How do we create models, frameworks or systems to help ensure greater success and longevity for entrepreneurs who interact in creative fields? UpStart Co-Lab is one organization that has responded to the UN resolution with a strategic investment model aimed at supporting emergent artists and creators around the world through a variety of programs. The UN said that impact investment was perhaps the best way to support communities of cultural entrepreneurs whose livelihoods have been jeopardized by the global health crisis.

There are numerous organizations working as incubators, accelerators and hubs for creative professionals to network, rapidly develop and market their work. For instance, ResiliArt, a partnership between UNESCO and CISAC, offered support through organizational guidelines and best practices for those wishing to organize community-led debates that could highlight and find solutions for the problems faced by cultural entrepreneurs. According to the guide, “While the physical threat posed by COVID-19 will subside, the devastation brought to the entire culture value chain will linger for many months to come.”

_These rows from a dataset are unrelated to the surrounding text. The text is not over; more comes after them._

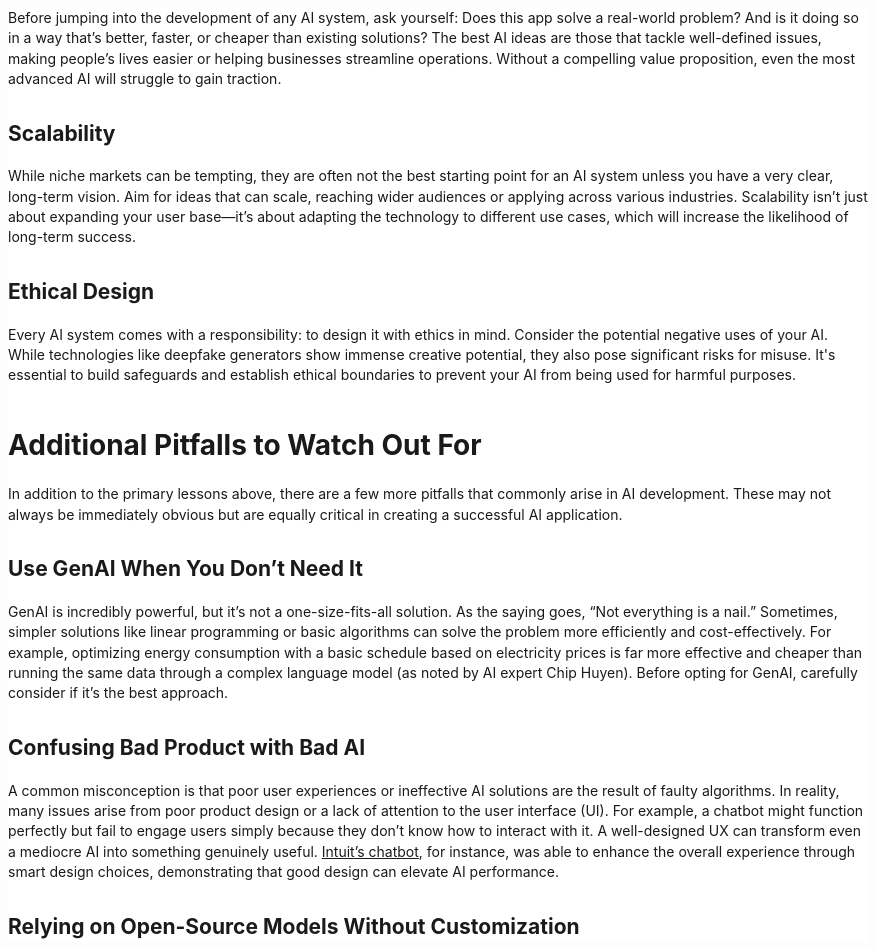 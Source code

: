 Before jumping into the development of any AI system, ask yourself: Does this app solve a real-world problem? 
And is it doing so in a way that’s better, faster, or cheaper than existing solutions? 
The best AI ideas are those that tackle well-defined issues, making people’s lives easier or helping businesses streamline operations. 
Without a compelling value proposition, even the most advanced AI will struggle to gain traction.

## Scalability
While niche markets can be tempting, they are often not the best starting point for an AI system unless you have a very clear, long-term vision. Aim for ideas that can scale, reaching wider audiences or applying across various industries. Scalability isn’t just about expanding your user base—it’s about adapting the technology to different use cases, which will increase the likelihood of long-term success.

## Ethical Design
Every AI system comes with a responsibility: to design it with ethics in mind. Consider the potential negative uses of your AI. While technologies like deepfake generators show immense creative potential, they also pose significant risks for misuse. It's essential to build safeguards and establish ethical boundaries to prevent your AI from being used for harmful purposes.

# Additional Pitfalls to Watch Out For

In addition to the primary lessons above, there are a few more pitfalls that commonly arise in AI development. These may not always be immediately obvious but are equally critical in creating a successful AI application.

## Use GenAI When You Don’t Need It  

GenAI is incredibly powerful, but it’s not a one-size-fits-all solution. As the saying goes, “Not everything is a nail.” Sometimes, simpler solutions like linear programming or basic algorithms can solve the problem more efficiently and cost-effectively. For example, optimizing energy consumption with a basic schedule based on electricity prices is far more effective and cheaper than running the same data through a complex language model (as noted by AI expert Chip Huyen). Before opting for GenAI, carefully consider if it’s the best approach.

## Confusing Bad Product with Bad AI

A common misconception is that poor user experiences or ineffective AI solutions are the result of faulty algorithms. In reality, many issues arise from poor product design or a lack of attention to the user interface (UI). 
For example, a chatbot might function perfectly but fail to engage users simply because they don’t know how to interact with it. 
A well-designed UX can transform even a mediocre AI into something genuinely useful. 
[Intuit’s chatbot](https://www.intuit.com/intuitassist/), for instance, was able to enhance the overall experience through smart design choices, demonstrating that good design can elevate AI performance.

## Relying on Open-Source Models Without Customization
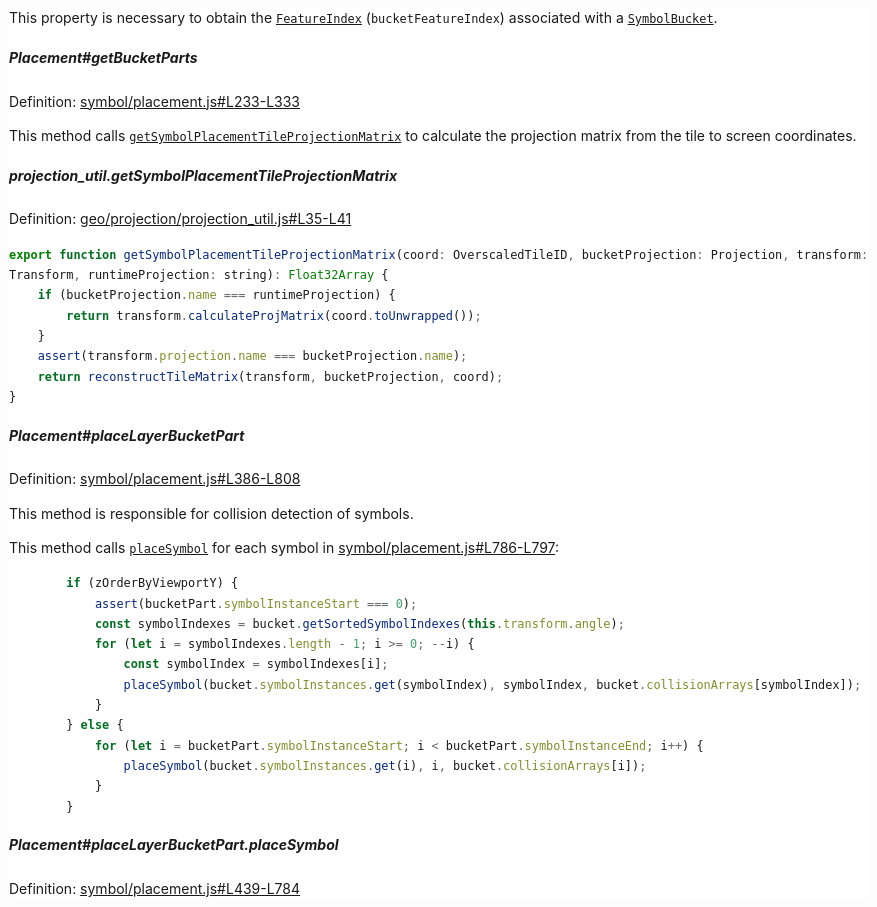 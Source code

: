 This property is necessary to obtain the [`FeatureIndex`](#FeatureIndex) (`bucketFeatureIndex`) associated with a [`SymbolBucket`](#SymbolBucket).

##### Placement#getBucketParts

Definition: [symbol/placement.js#L233-L333](https://github.com/mapbox/mapbox-gl-js/blob/e29e113ff5e1f4c073f84b8cbe546006d2fb604f/src/symbol/placement.js#L233-L333)

This method calls [`getSymbolPlacementTileProjectionMatrix`](#projection_util.getSymbolPlacementTileProjectionMatrix) to calculate the projection matrix from the tile to screen coordinates.

##### projection_util.getSymbolPlacementTileProjectionMatrix

Definition: [geo/projection/projection_util.js#L35-L41](https://github.com/mapbox/mapbox-gl-js/blob/e29e113ff5e1f4c073f84b8cbe546006d2fb604f/src/geo/projection/projection_util.js#L35-L41)
```js
export function getSymbolPlacementTileProjectionMatrix(coord: OverscaledTileID, bucketProjection: Projection, transform: Transform, runtimeProjection: string): Float32Array {
    if (bucketProjection.name === runtimeProjection) {
        return transform.calculateProjMatrix(coord.toUnwrapped());
    }
    assert(transform.projection.name === bucketProjection.name);
    return reconstructTileMatrix(transform, bucketProjection, coord);
}
```

##### Placement#placeLayerBucketPart

Definition: [symbol/placement.js#L386-L808](https://github.com/mapbox/mapbox-gl-js/blob/e29e113ff5e1f4c073f84b8cbe546006d2fb604f/src/symbol/placement.js#L386-L808)

This method is responsible for collision detection of symbols.

This method calls [`placeSymbol`](#Placement#placeLayerBucketPart.placeSymbol) for each symbol in [symbol/placement.js#L786-L797](https://github.com/mapbox/mapbox-gl-js/blob/e29e113ff5e1f4c073f84b8cbe546006d2fb604f/src/symbol/placement.js#L786-L797):
```js
        if (zOrderByViewportY) {
            assert(bucketPart.symbolInstanceStart === 0);
            const symbolIndexes = bucket.getSortedSymbolIndexes(this.transform.angle);
            for (let i = symbolIndexes.length - 1; i >= 0; --i) {
                const symbolIndex = symbolIndexes[i];
                placeSymbol(bucket.symbolInstances.get(symbolIndex), symbolIndex, bucket.collisionArrays[symbolIndex]);
            }
        } else {
            for (let i = bucketPart.symbolInstanceStart; i < bucketPart.symbolInstanceEnd; i++) {
                placeSymbol(bucket.symbolInstances.get(i), i, bucket.collisionArrays[i]);
            }
        }
```

##### Placement#placeLayerBucketPart.placeSymbol

Definition: [symbol/placement.js#L439-L784](https://github.com/mapbox/mapbox-gl-js/blob/e29e113ff5e1f4c073f84b8cbe546006d2fb604f/src/symbol/placement.js#L439-L784)
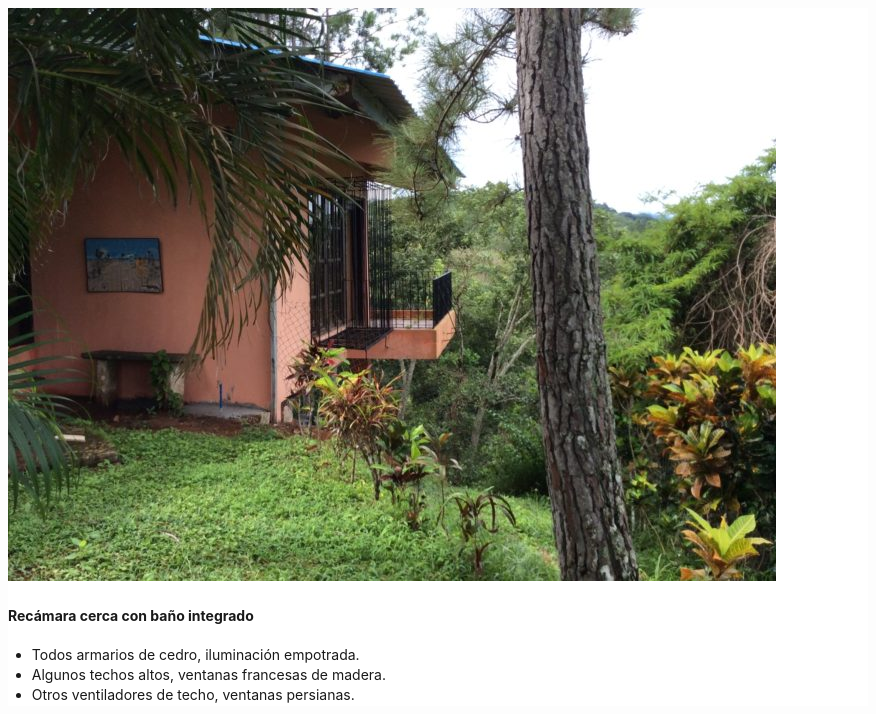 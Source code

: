 ![Outside](/assets/img/side.jpeg)

#### Recámara cerca con baño integrado
* Todos armarios de cedro, iluminación empotrada.
* Algunos techos altos, ventanas francesas de madera.
* Otros ventiladores de techo, ventanas persianas.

Facilitators like NEW INC, Techstars Music Accelerator, ArtTech Foundation and The Literoom offer startups, investors and industry experts a platform to network and engage with various creative industries. Creative Startups, the largest online incubator for creatives, has raised millions for young, diverse companies. Investment funds like England’s Edge VC and the French-led ArtNova and Group Caisse des Dépôts see cultural entrepreneurs and the increased demand for digital delivery of cultural products as a major economic opportunity. Whether old or young, each of these organizations is tapping into a market with huge potential for future growth.

Putting Culture to Work

For over a decade, methodologies like The Lean Startup have helped many entrepreneurs get their projects off the ground. Now is the time for the development of a cultural entrepreneurship canvas to help creative entrepreneurs, as well as museums and cultural institutions, support development goals and pandemic recovery. Leaders can foster support for creators, work with creative-run businesses to build public/private partnerships, provide toolkits and “hubs” for creators and entrepreneurs to congregate, and share data to ensure institutions in the developing world may receive much-needed support.

We need to see culture as core to the economy and not separate from it. From my perspective, cultural entrepreneurs will be the critical workforce to bridge the misconception that they are distinct sectors of society. Governments, private institutions, cultural businesses and entrepreneurial creators should work together to share information, develop new models and innovate in fields such as designing digital experiences, facilitating networks and technological innovation in tandem with healing the damaged planet.

New Challenges Call for Creative Solutions

As development goals and Covid-19 recovery goals synergize, creators, artists, design-led organizations and cultural entrepreneurs should play a leading role. Visualizing, planning and managing complex projects are things that creatives do well. It will take grit and originality to design projects that dovetail with environmental, developmental and social goals that can revitalize devastated communities of creators and cultural institutions worldwide. As with the new challenges that have arisen, creative solutions will be required — and the creative entrepreneur might hold an unexpected answer.